What's the Correlation Coefficient between the Canadian and US stock and economy? Don't hesitate to discuss other stock exchanges.
Yet stock prices, which fell in the first few weeks of the Covid-19 crisis, have made up much of those losses. They’re currently more or less back to where they were last fall, when all the talk was about how well the economy was doing. What’s going on?
Well, whenever you consider the economic implications of stock prices, you want to remember three rules. First, the stock market is not the economy. Second, the stock market is not the economy. Third, the stock market is not the economy.
That is, the relationship between stock performance — largely driven by the oscillation between greed and fear — and real economic growth has always been somewhere between loose and nonexistent.

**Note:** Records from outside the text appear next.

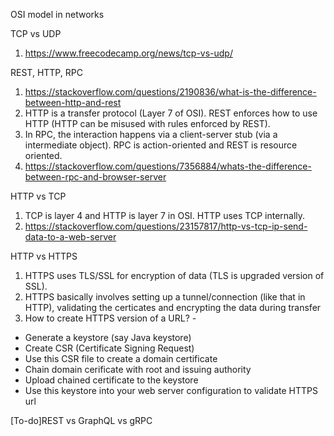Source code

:
OSI model in networks

TCP vs UDP
1. https://www.freecodecamp.org/news/tcp-vs-udp/

REST, HTTP, RPC 
1. https://stackoverflow.com/questions/2190836/what-is-the-difference-between-http-and-rest
2. HTTP is a transfer protocol (Layer 7 of OSI). REST enforces how to use HTTP (HTTP can be misused with rules enforced by REST).
4. In RPC, the interaction happens via a client-server stub (via a intermediate object). RPC is action-oriented and REST is resource oriented.
5. https://stackoverflow.com/questions/7356884/whats-the-difference-between-rpc-and-browser-server

HTTP vs TCP
1. TCP is layer 4 and HTTP is layer 7 in OSI. HTTP uses TCP internally. 
2. https://stackoverflow.com/questions/23157817/http-vs-tcp-ip-send-data-to-a-web-server 

HTTP vs HTTPS
1. HTTPS uses TLS/SSL for encryption of data (TLS is upgraded version of SSL). 
2. HTTPS basically involves setting up a tunnel/connection (like that in HTTP), validating the certicates and encrypting the data during transfer  
3. How to create HTTPS version of a URL? - 
  - Generate a keystore (say Java keystore)
  - Create CSR (Certificate Signing Request) 
  - Use this CSR file to create a domain certificate 
  - Chain domain cerificate with root and issuing authority 
  - Upload chained certificate to the keystore
  - Use this keystore into your web server configuration to validate HTTPS url

[To-do]REST vs GraphQL vs gRPC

Back in the 1960s the great economist Paul Samuelson famously quipped that the market had predicted nine of the past five recessions.

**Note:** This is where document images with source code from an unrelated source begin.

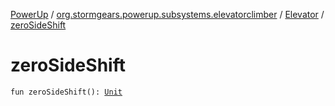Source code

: [PowerUp](../../index.md) / [org.stormgears.powerup.subsystems.elevatorclimber](../index.md) / [Elevator](index.md) / [zeroSideShift](./zero-side-shift.md)

# zeroSideShift

`fun zeroSideShift(): `[`Unit`](https://kotlinlang.org/api/latest/jvm/stdlib/kotlin/-unit/index.html)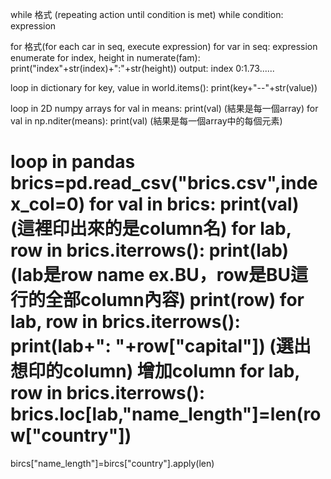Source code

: while
格式 (repeating action until condition is met)
  while condition:
    expression

for
格式(for each car in seq, execute expression)
  for var in seq:
    expression
enumerate
  for index, height in numerate(fam):
    print("index"+str(index)+":"+str(height))
  output: index 0:1.73......

loop in dictionary
  for key, value in world.items():
    print(key+"--"+str(value))
 
loop in 2D numpy arrays
  for val in means:
    print(val)   (結果是每一個array)
   for val in np.nditer(means):
    print(val)   (結果是每一個array中的每個元素)

loop in pandas
  brics=pd.read_csv("brics.csv",index_col=0)
  for val in brics:
    print(val)   (這裡印出來的是column名)
  for lab, row in brics.iterrows():
    print(lab)   (lab是row name ex.BU，row是BU這行的全部column內容)
    print(row)
  for lab, row in brics.iterrows():
    print(lab+": "+row["capital"])  (選出想印的column)
  增加column
  for lab, row in brics.iterrows():
    brics.loc[lab,"name_length"]=len(row["country"])
  =
  bircs["name_length"]=bircs["country"].apply(len)
  
    
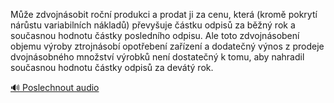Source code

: 
Může zdvojnásobit roční produkci a prodat ji za cenu, která (kromě pokrytí nárůstu variabilních nákladů) převyšuje částku odpisů za běžný rok a současnou hodnotu částky posledního odpisu. Ale toto zdvojnásobení objemu výroby ztrojnásobí opotřebení zařízení a dodatečný výnos z prodeje dvojnásobného množství výrobků není dostatečný k tomu, aby nahradil současnou hodnotu částky odpisů za devátý rok.

[🔊 Poslechnout audio](/data/7-paragraphs/audio/chapter_63/para_010-Me-zdvojnsobit-ron-produkci-a-prodat-ji-za-ce.mp3)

I know it's $< +1$, because
The stock market only consists of publicly traded companies, which is a subset of the economy (generally large businesses). Economic activity can also come from private companies (most small businesses are private), government activity, and not-for-profit organizations. A US stock index can also track companies that have a lot of foreign production, so the value of a company can increase from production that's not measured in US GDP.
The current economy can mismatch what investors expect the economy to be in the future. Stock prices don't only reflect current wealth but also future payoffs. After all, people invest to transfer wealth from one time period to another. That is one of the tasks (if not the most important task) of financial markets.